A very complicated subject, at least business-wise.
And that’s the hobby. If it was possible to have one tuning that was objectively perfect then there would actually be a “best” headphone just like there is a “best” graphics card. But since ears are fucky, we have an entire community set up around trying and collecting things that make noise.
And headphones don’t obey Mores Law, if you went back to the days of 3DFX Voodoo 1 there was a very clear best graphics card. but it’s no longer about color depth, or filtering implementations.
Already answered everything you’re asking but you keep repeating the same questions. I think you’re simply refusing the notion that “flat” for headphones is not objective or universal and it’s not a graph that looks anything like a straight line. When people add EQ to mass-produced headphones to make them sound more like open-space sound from a flat-tuned speaker, they get various curves that you can see in a Griesinger lecture that MaynardGK quoted in your other thread: How to approach to review and judge a studio/reference headphone? How to tell if something really is "reference-grade"? - #15 by MaynardGK
I don’t know how many more ways I can say this. The point of “neutral” is to not sound different from reality. To achieve that, headphones have to have a response with hills and valleys, not a straight line. The hills and valleys will be different for each headphone because their drivers and cups are also doing different things to the sound, and also different for each user because their ears will be doing different things to the sound until it reaches the eardrum. What will natural FR look like on a headphone? A curve with hills and valleys, not a straight line. I don’t know how else to answer this.
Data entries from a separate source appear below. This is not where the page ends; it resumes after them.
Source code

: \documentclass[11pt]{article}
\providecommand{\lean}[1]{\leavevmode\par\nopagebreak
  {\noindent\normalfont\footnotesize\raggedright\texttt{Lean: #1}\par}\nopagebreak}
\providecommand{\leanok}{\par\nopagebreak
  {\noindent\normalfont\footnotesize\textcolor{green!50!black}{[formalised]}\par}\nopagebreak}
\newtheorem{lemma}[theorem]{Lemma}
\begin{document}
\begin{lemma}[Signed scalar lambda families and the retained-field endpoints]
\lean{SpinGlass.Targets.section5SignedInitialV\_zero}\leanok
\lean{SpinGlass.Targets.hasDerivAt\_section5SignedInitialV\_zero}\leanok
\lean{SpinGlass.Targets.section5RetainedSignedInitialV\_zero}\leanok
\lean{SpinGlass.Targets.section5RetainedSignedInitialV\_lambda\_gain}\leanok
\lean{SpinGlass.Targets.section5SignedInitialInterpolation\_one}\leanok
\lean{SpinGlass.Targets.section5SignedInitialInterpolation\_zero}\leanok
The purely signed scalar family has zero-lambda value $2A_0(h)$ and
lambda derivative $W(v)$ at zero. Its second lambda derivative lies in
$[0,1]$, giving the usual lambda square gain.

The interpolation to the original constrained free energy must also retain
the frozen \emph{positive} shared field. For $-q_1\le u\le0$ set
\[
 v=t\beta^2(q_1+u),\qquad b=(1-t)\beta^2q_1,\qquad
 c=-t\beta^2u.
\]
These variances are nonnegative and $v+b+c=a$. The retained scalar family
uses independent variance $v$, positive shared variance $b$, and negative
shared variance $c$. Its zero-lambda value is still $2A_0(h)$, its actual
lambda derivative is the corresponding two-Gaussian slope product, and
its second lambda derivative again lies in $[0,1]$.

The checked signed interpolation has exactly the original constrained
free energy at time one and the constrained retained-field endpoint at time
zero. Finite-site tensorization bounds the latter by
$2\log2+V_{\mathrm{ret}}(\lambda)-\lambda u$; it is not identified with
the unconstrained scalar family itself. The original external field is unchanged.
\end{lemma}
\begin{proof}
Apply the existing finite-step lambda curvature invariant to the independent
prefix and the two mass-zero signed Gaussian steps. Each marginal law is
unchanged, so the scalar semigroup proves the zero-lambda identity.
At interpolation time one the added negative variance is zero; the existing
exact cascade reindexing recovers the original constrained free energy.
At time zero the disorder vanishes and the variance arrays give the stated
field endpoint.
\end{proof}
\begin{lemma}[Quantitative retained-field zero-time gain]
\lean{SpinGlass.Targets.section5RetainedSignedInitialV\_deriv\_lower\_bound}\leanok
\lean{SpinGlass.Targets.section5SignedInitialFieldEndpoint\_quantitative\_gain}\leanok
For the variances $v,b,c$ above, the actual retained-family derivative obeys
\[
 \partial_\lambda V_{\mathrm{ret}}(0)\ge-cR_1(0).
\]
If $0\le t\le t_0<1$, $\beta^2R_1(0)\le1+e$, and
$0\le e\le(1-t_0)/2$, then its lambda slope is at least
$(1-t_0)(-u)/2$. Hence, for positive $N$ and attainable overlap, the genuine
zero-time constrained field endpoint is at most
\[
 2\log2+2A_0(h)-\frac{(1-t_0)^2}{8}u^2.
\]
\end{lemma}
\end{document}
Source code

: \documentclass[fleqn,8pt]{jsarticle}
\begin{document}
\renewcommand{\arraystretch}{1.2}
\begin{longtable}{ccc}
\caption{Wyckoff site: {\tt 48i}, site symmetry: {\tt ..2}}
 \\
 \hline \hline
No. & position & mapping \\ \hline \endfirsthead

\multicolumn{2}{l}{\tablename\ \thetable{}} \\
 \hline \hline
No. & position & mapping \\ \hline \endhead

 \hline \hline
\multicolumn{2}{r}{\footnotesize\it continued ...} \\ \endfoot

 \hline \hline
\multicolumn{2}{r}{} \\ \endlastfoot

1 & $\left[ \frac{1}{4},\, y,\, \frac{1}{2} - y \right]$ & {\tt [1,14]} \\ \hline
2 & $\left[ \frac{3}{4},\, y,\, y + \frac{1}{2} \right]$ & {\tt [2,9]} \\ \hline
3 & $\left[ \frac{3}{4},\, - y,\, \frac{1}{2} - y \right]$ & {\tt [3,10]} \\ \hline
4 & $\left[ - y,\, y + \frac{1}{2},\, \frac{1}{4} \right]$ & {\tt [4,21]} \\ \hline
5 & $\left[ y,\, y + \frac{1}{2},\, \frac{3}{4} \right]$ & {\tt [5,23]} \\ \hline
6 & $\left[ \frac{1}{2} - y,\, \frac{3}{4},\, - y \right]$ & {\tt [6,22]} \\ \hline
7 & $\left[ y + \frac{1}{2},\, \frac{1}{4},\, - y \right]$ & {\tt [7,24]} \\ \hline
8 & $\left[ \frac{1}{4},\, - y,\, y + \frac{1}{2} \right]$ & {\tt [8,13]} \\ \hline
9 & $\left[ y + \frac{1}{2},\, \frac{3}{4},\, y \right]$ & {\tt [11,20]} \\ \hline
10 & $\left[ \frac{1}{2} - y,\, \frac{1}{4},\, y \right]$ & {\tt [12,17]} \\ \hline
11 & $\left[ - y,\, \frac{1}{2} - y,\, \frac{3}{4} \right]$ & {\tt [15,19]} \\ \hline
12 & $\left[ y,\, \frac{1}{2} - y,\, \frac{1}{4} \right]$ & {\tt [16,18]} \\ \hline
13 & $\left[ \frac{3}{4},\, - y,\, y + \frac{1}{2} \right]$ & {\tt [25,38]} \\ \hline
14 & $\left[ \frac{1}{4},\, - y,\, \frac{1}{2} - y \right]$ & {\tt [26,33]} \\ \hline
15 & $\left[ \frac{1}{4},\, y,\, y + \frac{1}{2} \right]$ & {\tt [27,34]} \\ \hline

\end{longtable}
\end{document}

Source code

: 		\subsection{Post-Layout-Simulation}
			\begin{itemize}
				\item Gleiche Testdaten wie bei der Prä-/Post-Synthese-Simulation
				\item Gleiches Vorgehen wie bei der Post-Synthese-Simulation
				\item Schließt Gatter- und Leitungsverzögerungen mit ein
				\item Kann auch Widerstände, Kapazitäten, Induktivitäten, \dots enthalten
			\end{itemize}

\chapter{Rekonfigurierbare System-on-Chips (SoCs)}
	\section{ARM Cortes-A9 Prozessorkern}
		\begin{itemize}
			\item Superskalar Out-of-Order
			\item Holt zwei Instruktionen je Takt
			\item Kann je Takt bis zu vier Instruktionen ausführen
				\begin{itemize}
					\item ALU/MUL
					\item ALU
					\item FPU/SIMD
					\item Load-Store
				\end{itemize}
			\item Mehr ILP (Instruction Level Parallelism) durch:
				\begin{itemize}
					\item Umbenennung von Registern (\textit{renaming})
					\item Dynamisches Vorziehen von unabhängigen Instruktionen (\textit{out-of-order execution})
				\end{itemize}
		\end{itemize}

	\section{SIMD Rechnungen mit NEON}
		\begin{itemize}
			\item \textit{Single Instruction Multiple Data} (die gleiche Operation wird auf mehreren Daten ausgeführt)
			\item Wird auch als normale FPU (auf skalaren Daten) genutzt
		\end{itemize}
That’s an equal-loudness tuning, it’s not natural sound, not even close. If you’re going to put in the work to do equal-loudness tuning, do it with the chosen headphones, do it again for good speakers in a good room, then derive the final EQ curve by subtracting the speaker equal-loudness EQ values from the headphone equal-loudness values, and you will get the tuning you have to apply to those headphones to make them sound more natural to you, more like listening to speakers. This is Griesinger’s method.
Alright, so this changed my opinion. Neutrality is a different concept than I thought so, and it is probably impossible to incorporate a universal “neutral” for headphones - it sounds too complex and subjective to be able to apply a certain formula that “truly” is objective.
However, coloration is something that should be referencing the frequency response graph. This being said, would a headphone that was tuned to your ear (with the help of ear data, molds, and your HRTF - instead of tuning it on a measurement rig (e.g. G.R.A.S stuff)) and had a flat frequency response, would this mean that it is the most uncolored headphone?
While neutral is referring to life-like, which usually refers to a particular setting with loudspeakers, coloration should mean boosting certain frequencies. So if a headphone was calibrated and tuned just to your ears and it had a flat frequency response, could it be the fine definition of an uncolored headphone?
Without personal calibration/tuning of headphones, this would be impossible to achieve because of the HRTF - you cannot know how your headphone’s frequency response will sound to the human listener because you tuned the headphones on a measurement setup… which is not the human ear. But with the tuning/calibration, you should be able to achieve a flat freq resp and uncolored freq resp, correct?